The Pentagon Wants to Peer Inside Its Cloud Providers’ Infrastructure

ArtRoseStudio

Recent leaks have the CIO’s office contemplating red teams and more IP scanning.

BALTIMORE—Recent experience has taught Pentagon officials to take extra steps when it comes to the security of commercial clouds. Now they want to poke around and see for themselves.

“We've had some incidents recently that have shown that we probably need to shore [up] some visibility issues where maybe we do some outside-in looks at the clouds that they built for us,” said David McKeown, the Pentagon’s acting principal deputy chief information officer, during a panel at the the AFCEA TechNet Cyber conference on Wednesday.

Cloud service providers hired by the Defense Department go through a “rigorous set of checks,” set up continuous monitoring, and regularly report findings to the department. 

But leaks can still happen. To prevent them, DOD wants to be able to regularly check the cloud infrastructure that companies operate on its behalf.

“I want to be able to understand what's going on on their perimeter as well. And maybe even take a deeper look from a red-team perspective inside of that,” McKeown told Defense One

“Because if somebody hacks into the hypervisor”—the software layer of the cloud that connects servers to all the devices plugged into it—“they can have the keys to the kingdom over on our side. So we want to make sure that what they've got there is solid and stays solid over time.”

The concept isn’t new. A provision in the 2023 defense policy bill authorized the Pentagon to conduct threat assessments for cloud infrastructure that holds classified data. And DOD has been working with cloud service providers to do that for custom-built, not commercial, cloud systems and “there hasn't been huge pushback” so far, McKeown said. 

McKeown said new checks and would be a form of “active defense,” such as scanning IP addresses to look for vulnerabilities on various systems.  
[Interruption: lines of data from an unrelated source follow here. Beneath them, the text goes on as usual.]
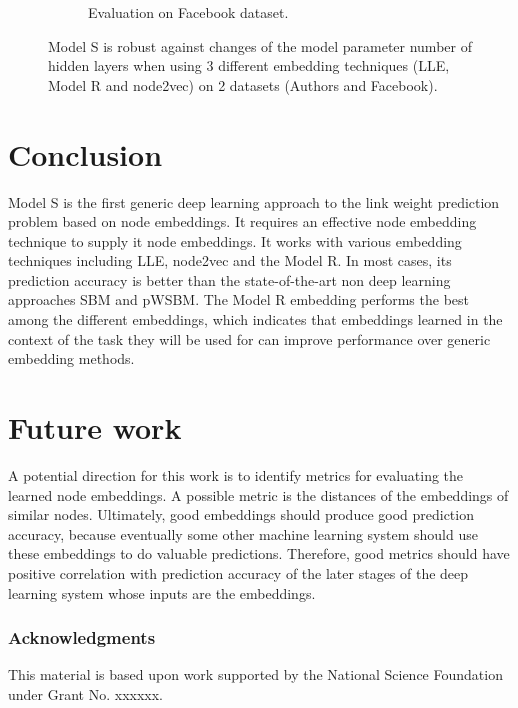 \documentclass{article} %
\begin{document}
\begin{figure}[h]
\begin{subfigure}{0.49 \linewidth}
		\caption{Evaluation on Facebook dataset.}
		\label{fig:movieLens1M}
	\end{subfigure}
	\caption{
		Model S is robust against changes of the model parameter number of hidden layers when using 3 different embedding techniques (LLE, Model R and node2vec) on 2 datasets (Authors and Facebook).
	}
	\label{fig:robust}
\end{figure}

\section{Conclusion}
Model S is the first generic deep learning approach to the link weight prediction problem based on node embeddings.
It requires an effective node embedding technique to supply it node embeddings.
It works with various embedding techniques including
LLE, node2vec and the Model R.
In most cases, its prediction accuracy is better than the state-of-the-art non deep learning approaches SBM and pWSBM.
The Model R embedding performs the best among the different embeddings, which indicates that embeddings learned in the context of the task they will be used for can improve performance over generic embedding methods.

\section{Future work}
A potential direction for this work is to identify metrics for evaluating the learned node embeddings.
A possible metric is the distances of the embeddings of similar nodes.
Ultimately, good embeddings should produce good prediction accuracy,
because eventually some other machine learning system should use these embeddings to do valuable predictions.
Therefore, good metrics should have positive correlation with prediction accuracy of the later stages of the deep learning system whose inputs are the embeddings.

\subsubsection*{Acknowledgments}
This material is based upon work supported by the National Science Foundation under Grant No. xxxxxx.



\end{document}
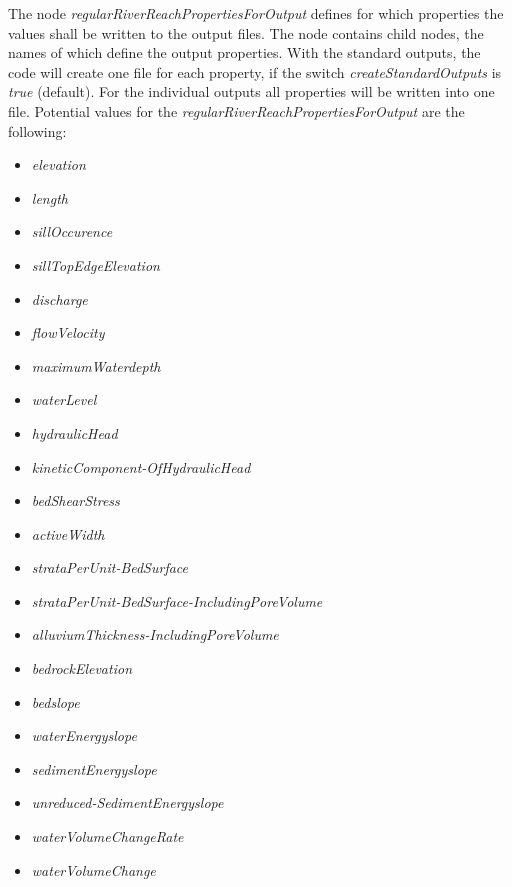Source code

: \documentclass[11pt,a4paper]{article}
\begin{document}
The node \emph{regularRiverReachPropertiesForOutput} defines for which properties the values shall be written to the output files. The node contains child nodes, the names of which define the output properties. With the standard outputs, the code will create one file for each property, if the switch \emph{createStandardOutputs} is \emph{true} (default). For the individual outputs all properties will be written into one file. Potential values for the \emph{regularRiverReachPropertiesForOutput} are the following:

\begin{multicols}{3}
\begin{itemize}
	\item \emph{elevation}
	\item \emph{length}
	\item \emph{sillOccurence}
	\item \emph{sillTopEdgeElevation}
	\item \emph{discharge}
	\item \emph{flowVelocity}
	\item \emph{maximumWaterdepth}
	\item \emph{waterLevel}
	\item \emph{hydraulicHead}
	\item \emph{kineticComponent-}\emph{OfHydraulicHead}
	\item \emph{bedShearStress}
	\item \emph{activeWidth}
	\item \emph{strataPerUnit-}\emph{BedSurface}
	\item \emph{strataPerUnit-}\emph{BedSurface-}\emph{IncludingPoreVolume}
	\item \emph{alluviumThickness-}\emph{IncludingPoreVolume}
	\item \emph{bedrockElevation}
	\item \emph{bedslope}
	\item \emph{waterEnergyslope}
	\item \emph{sedimentEnergyslope}
	\item \emph{unreduced-}\emph{SedimentEnergyslope}
	\item \emph{waterVolumeChangeRate}
	\item \emph{waterVolumeChange}
\end{itemize}
\end{multicols}
\vspace{3ex}
\end{document}
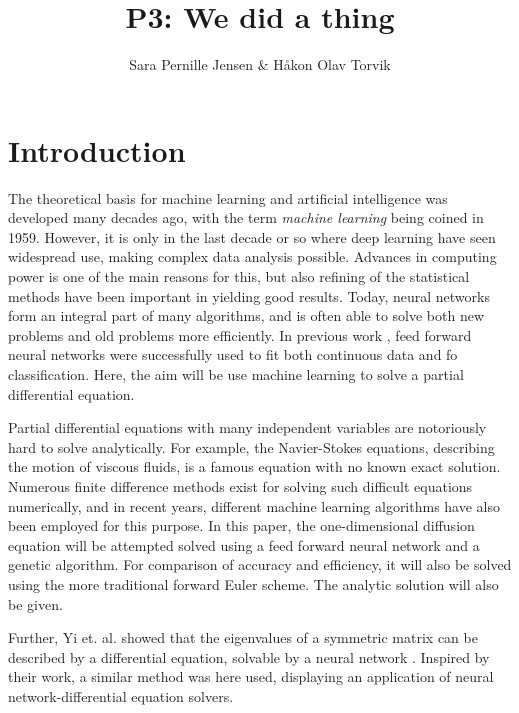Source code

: \documentclass[multicolumn, 9pt]{extarticle}
\author{\Large Sara Pernille Jensen \& Håkon Olav Torvik}
\title{\Huge P3: We did a thing}
\affiliation{\large FYS-STK4155 – Applied Data Analysis and Machine Learning
\\Autumn 2021\\Department of Physics\\University of Oslo\\\\\today}
\begin{document}



\maketitle

\pagestyle{myplain}


\twocolumn
\section{Introduction}

The theoretical basis for machine learning and artificial intelligence was developed many decades ago, with the term \textit{machine learning} being coined in 1959. However, it is only in the last decade or so where deep learning have seen widespread use, making complex data analysis possible. Advances in computing power is one of the main reasons for this, but also refining of the statistical methods have been important in yielding good results. Today, neural networks form an integral part of many algorithms, and is often able to solve both new problems and old problems more efficiently. In previous work \cite{p2S} \cite{p2HO}, feed forward neural networks were successfully used to fit both continuous data and fo classification. Here, the aim will be use machine learning to solve a partial differential equation. 

Partial differential equations with many independent variables are notoriously hard to solve analytically. For example, the Navier-Stokes equations, describing the motion of viscous fluids, is a famous equation with no known exact solution. Numerous finite difference methods exist for solving such difficult equations numerically, and in recent years, different machine learning algorithms have also been employed for this purpose. In this paper, the one-dimensional diffusion equation will be attempted solved using a feed forward neural network and a genetic algorithm. For comparison of accuracy and efficiency, it will also be solved using the more traditional forward Euler scheme. The analytic solution will also be given. 

Further, Yi et. al. showed that the eigenvalues of a symmetric matrix can be described by a differential equation, solvable by a neural network \cite{symmetric}. Inspired by their work, a similar method was here used, displaying an application of neural network-differential equation solvers. 
\end{document}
“We could just do external scans of that and see what's exposed to the internet. And if it's vulnerable, and if we find something vulnerable, we would of course, tell them and have them get on that right away. And we would do the same thing on our side of the cloud,” he said as an example.

The Pentagon has experienced multiple data leaks in recent years, including February’s exposure of sensitive emails from a U.S. Special Operations Command server that wasn’t protected by a password. 

“I see every time there's an incident, there's a lot of disparaging comments about putting all of our eggs in a cloud service provider's basket,” McKeown said during the panel. “But I'll tell you what I've witnessed: when we are in charge of building things and securing them and defending them, we haven't historically done that great of a job either inside the department.” 

The bottom line: “We have to both be successful, cybersecurity-wise, in order for us to continue to succeed together.”